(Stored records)
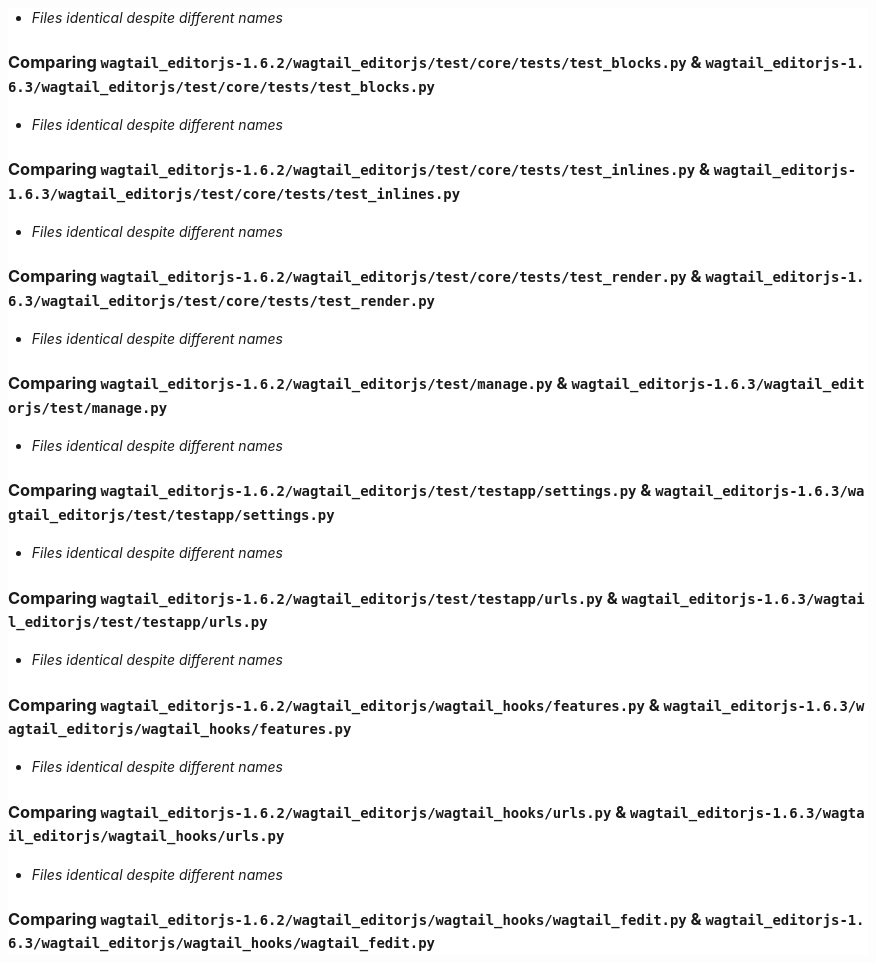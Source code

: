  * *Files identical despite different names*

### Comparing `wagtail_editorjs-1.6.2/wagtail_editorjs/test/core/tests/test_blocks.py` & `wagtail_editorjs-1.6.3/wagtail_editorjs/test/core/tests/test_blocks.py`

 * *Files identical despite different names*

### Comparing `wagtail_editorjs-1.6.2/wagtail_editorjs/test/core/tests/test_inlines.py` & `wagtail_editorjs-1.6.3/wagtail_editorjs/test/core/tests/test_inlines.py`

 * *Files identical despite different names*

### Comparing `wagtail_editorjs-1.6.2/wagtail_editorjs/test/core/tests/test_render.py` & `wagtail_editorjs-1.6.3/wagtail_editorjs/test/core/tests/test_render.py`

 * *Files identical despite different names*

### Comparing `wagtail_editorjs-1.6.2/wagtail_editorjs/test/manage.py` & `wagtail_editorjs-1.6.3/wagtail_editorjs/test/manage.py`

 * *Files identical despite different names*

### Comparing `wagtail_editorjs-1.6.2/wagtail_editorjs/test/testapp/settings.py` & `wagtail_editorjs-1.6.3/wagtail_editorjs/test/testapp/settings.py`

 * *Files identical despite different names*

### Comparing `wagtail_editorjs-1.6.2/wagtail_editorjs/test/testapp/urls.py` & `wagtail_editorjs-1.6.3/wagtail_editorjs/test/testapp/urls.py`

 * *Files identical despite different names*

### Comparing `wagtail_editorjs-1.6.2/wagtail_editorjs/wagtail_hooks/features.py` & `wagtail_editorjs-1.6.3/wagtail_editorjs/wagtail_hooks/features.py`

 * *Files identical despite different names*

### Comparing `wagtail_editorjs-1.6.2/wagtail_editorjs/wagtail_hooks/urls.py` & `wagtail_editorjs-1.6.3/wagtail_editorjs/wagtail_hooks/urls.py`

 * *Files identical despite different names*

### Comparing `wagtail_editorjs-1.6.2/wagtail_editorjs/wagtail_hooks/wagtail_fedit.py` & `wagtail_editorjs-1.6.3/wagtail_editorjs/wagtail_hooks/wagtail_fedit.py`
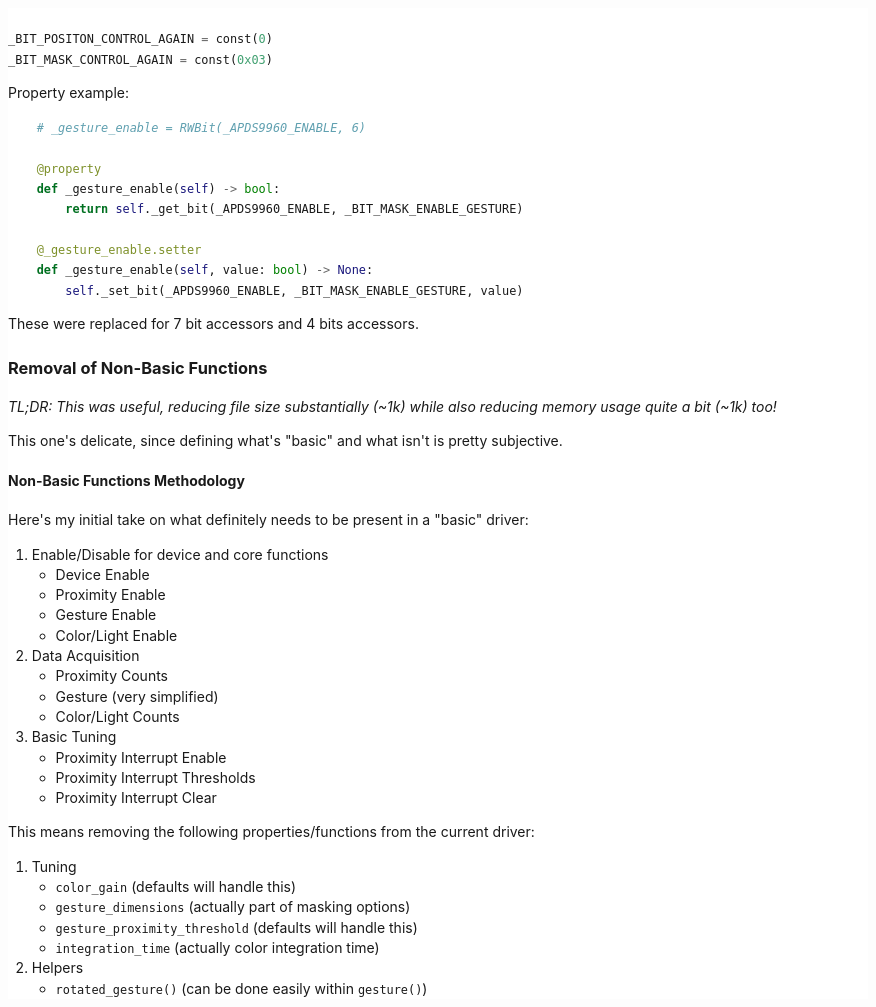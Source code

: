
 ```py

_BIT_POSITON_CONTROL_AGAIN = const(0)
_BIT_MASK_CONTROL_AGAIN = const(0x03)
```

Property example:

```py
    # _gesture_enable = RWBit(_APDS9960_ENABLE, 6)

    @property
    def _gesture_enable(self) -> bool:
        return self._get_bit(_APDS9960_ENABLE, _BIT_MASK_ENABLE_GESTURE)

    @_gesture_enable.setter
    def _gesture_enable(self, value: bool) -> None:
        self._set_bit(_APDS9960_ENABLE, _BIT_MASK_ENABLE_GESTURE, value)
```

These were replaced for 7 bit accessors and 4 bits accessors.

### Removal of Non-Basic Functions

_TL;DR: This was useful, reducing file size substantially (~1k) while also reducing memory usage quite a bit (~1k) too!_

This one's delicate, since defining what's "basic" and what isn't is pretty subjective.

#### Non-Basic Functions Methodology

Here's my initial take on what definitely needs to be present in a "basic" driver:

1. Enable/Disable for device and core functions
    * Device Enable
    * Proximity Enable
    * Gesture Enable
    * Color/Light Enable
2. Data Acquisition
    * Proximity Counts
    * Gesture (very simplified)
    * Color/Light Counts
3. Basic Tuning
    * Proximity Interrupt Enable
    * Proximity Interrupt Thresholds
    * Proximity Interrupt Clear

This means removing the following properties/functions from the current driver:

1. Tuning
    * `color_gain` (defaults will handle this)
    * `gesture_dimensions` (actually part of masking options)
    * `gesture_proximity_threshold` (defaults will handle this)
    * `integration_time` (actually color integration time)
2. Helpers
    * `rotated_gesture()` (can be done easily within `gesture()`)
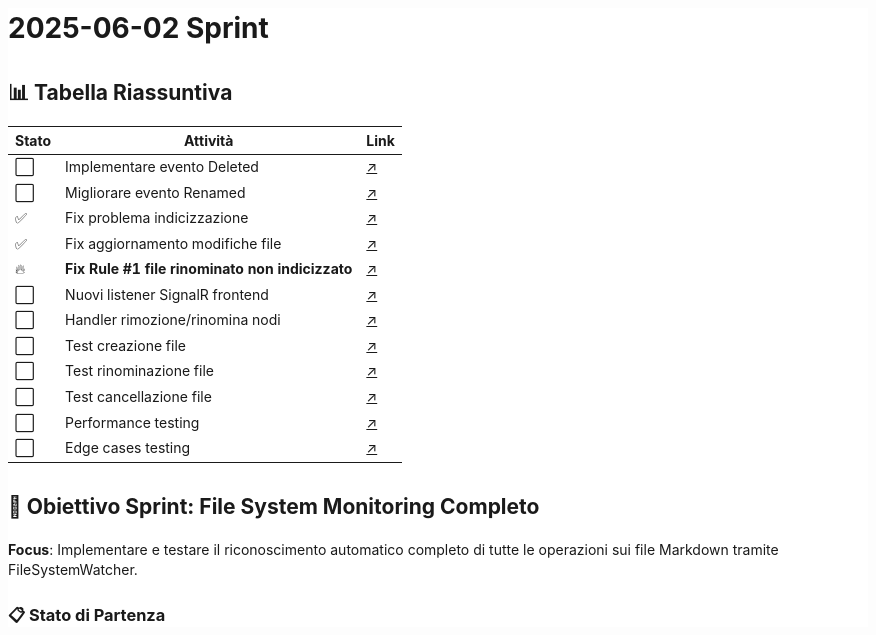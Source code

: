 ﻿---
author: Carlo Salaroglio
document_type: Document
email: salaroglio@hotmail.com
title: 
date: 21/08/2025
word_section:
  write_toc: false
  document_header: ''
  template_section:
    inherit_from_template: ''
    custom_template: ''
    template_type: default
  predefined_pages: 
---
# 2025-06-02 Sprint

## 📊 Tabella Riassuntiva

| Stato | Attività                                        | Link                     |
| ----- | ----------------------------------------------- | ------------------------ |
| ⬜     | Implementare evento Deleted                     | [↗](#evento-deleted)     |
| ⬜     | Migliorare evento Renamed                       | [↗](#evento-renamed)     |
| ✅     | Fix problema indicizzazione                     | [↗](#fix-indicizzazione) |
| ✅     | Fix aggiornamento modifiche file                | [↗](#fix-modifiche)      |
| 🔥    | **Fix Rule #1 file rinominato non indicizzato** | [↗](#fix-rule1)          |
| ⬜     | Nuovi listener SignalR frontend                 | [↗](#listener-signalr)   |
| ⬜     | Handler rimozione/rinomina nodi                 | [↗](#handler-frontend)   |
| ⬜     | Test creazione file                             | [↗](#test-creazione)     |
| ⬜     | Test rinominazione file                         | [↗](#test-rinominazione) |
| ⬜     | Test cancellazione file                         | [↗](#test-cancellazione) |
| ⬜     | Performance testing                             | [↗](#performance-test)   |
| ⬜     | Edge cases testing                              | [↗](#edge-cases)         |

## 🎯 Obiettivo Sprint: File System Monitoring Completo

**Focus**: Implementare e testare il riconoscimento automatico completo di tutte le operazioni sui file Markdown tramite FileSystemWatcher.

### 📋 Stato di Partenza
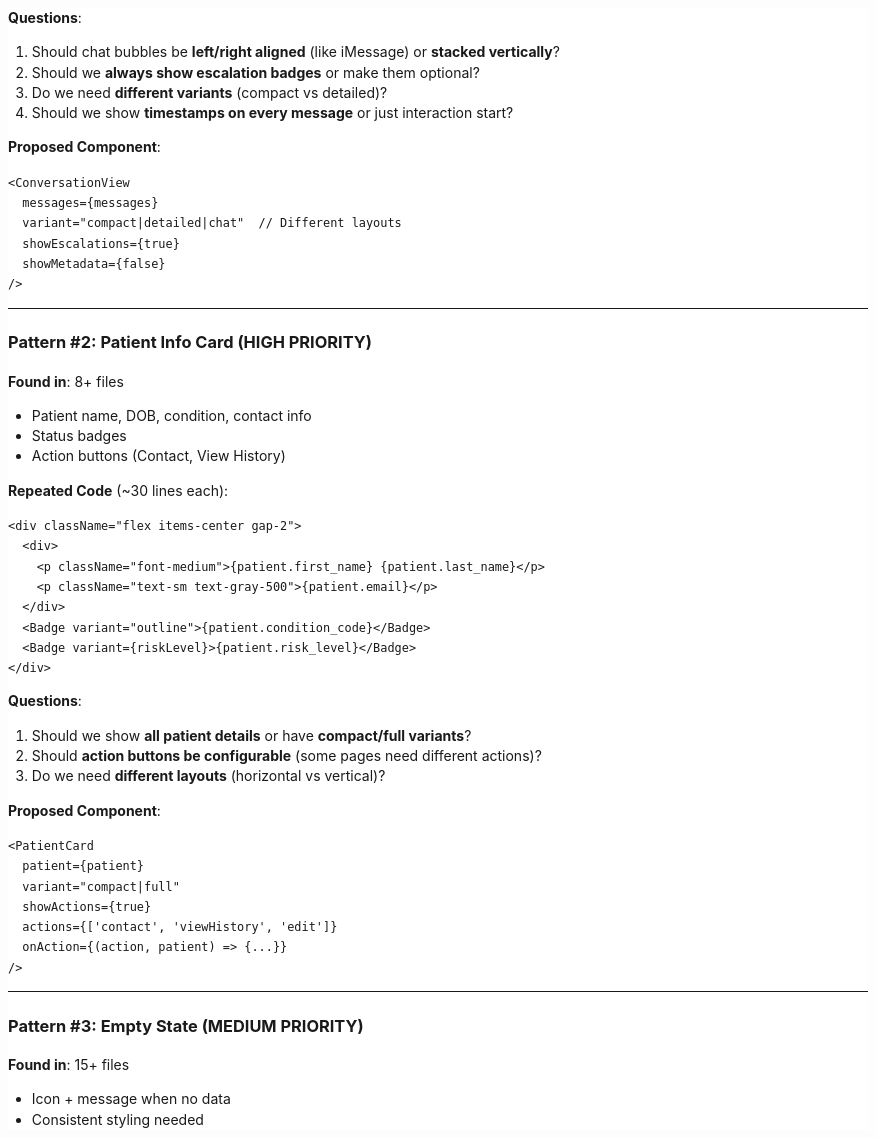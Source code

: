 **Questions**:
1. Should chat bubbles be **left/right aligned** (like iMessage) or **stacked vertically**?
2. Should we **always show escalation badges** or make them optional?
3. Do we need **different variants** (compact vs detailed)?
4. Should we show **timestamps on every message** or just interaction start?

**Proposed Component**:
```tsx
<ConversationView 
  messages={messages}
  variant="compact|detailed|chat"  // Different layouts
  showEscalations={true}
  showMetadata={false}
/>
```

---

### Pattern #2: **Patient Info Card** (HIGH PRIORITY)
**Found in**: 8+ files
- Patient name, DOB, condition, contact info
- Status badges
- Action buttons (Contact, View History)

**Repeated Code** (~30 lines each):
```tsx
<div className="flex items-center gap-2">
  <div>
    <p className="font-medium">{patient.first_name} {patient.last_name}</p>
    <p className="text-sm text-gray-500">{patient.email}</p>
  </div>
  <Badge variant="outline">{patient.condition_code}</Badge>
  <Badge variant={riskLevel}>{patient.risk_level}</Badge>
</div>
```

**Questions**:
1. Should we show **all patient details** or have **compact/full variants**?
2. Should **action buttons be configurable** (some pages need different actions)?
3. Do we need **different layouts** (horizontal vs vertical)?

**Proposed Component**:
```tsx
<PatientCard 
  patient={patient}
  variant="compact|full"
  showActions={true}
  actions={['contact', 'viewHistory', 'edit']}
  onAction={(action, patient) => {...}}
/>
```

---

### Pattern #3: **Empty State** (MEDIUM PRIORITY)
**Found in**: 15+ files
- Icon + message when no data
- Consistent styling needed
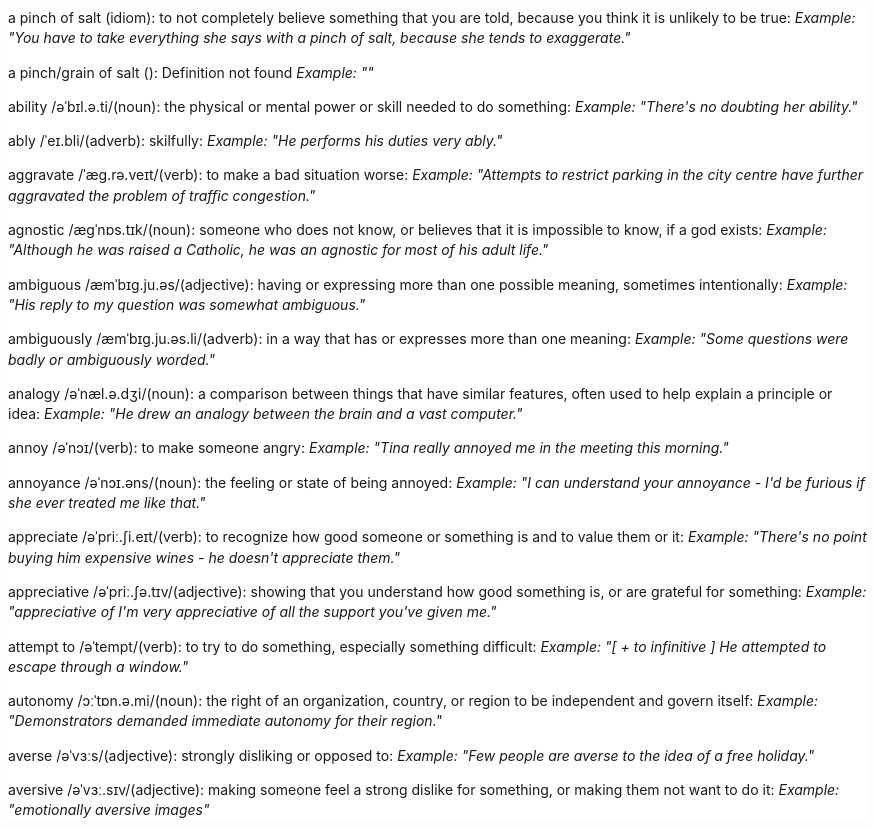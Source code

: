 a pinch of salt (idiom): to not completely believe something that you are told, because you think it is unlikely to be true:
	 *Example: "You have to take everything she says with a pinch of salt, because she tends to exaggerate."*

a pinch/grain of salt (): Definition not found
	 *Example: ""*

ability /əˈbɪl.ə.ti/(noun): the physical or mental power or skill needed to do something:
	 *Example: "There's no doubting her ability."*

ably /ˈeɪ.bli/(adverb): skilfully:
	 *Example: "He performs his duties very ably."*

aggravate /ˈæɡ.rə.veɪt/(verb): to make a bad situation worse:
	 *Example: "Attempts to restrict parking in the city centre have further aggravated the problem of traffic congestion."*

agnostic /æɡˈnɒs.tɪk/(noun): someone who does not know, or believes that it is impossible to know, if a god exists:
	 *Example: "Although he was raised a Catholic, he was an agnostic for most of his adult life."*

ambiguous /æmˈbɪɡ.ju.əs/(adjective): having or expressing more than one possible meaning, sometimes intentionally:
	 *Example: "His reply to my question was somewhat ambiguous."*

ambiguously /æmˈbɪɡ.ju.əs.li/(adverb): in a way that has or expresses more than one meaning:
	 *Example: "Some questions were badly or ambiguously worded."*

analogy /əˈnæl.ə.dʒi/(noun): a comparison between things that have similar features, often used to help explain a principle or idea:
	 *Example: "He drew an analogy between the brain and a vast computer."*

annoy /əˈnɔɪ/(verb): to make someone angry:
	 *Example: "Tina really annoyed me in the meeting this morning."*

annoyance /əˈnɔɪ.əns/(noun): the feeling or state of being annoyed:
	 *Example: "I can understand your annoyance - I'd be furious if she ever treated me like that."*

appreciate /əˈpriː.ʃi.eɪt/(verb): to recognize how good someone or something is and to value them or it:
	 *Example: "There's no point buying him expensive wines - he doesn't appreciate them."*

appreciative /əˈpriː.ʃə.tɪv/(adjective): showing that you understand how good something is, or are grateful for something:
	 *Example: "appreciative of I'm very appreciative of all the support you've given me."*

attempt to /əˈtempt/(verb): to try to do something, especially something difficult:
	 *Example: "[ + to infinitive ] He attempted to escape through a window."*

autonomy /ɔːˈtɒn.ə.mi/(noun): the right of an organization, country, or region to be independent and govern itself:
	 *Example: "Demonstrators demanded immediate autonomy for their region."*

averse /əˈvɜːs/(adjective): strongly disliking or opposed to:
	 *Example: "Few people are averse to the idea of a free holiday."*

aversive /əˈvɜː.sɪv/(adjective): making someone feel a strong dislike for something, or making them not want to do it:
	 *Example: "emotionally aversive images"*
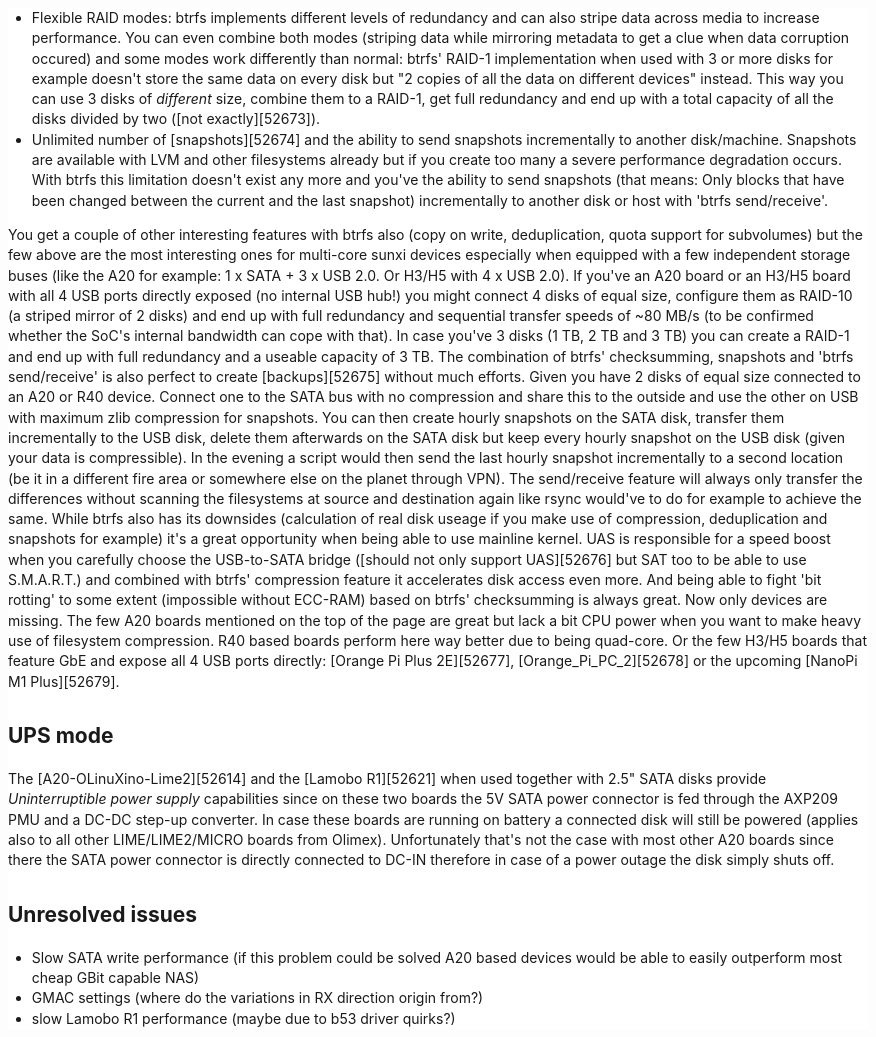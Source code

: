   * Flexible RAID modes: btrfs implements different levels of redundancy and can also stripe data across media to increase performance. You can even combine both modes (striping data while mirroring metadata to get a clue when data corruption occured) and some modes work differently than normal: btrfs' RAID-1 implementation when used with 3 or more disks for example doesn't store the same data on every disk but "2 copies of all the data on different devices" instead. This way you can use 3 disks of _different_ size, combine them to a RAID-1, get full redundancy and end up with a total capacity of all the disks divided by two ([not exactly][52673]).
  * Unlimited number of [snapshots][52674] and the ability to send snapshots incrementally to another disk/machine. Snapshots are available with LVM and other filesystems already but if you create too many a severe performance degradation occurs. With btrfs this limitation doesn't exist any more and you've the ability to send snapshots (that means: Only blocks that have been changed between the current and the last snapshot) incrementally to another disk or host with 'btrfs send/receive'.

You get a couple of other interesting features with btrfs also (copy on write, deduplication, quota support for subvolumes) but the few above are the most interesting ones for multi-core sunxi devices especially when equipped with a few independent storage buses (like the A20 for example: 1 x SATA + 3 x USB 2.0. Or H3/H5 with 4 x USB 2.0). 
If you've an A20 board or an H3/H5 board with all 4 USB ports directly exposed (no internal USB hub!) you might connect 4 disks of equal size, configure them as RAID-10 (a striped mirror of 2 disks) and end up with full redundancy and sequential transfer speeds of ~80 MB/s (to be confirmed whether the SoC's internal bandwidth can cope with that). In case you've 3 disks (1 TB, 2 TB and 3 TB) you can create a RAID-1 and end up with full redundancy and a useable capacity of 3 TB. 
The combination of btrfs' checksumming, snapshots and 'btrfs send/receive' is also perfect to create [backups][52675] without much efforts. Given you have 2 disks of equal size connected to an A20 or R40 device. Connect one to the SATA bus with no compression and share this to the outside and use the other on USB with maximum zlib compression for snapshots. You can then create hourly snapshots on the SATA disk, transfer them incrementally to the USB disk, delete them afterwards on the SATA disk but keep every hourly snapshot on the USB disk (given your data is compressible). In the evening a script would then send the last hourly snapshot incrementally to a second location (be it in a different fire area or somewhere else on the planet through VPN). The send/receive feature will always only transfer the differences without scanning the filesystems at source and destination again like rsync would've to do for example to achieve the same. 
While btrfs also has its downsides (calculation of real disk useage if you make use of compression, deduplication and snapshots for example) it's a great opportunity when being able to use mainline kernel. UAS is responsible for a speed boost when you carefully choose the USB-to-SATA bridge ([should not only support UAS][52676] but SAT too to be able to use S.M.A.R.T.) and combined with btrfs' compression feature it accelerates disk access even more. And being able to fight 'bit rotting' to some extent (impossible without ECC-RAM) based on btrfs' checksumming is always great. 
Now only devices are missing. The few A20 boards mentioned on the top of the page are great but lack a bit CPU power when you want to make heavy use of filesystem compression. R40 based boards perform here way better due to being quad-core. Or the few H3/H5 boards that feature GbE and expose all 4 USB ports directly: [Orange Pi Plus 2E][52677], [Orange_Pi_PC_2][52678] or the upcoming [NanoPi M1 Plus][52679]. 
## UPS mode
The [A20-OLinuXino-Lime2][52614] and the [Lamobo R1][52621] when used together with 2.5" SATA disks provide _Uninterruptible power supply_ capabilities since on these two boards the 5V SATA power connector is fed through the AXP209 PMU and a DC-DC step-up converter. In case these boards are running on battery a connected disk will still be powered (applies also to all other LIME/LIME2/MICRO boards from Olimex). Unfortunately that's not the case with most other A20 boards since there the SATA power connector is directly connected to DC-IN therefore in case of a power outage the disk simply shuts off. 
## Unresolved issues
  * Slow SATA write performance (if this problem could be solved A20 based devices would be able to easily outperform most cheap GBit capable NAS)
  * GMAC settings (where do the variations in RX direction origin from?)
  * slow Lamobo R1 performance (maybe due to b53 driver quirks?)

Task: From the records given above, copy all lines containing "Light".

Solution to this exercise:
    * Color/Light Enable
    * Color/Light Counts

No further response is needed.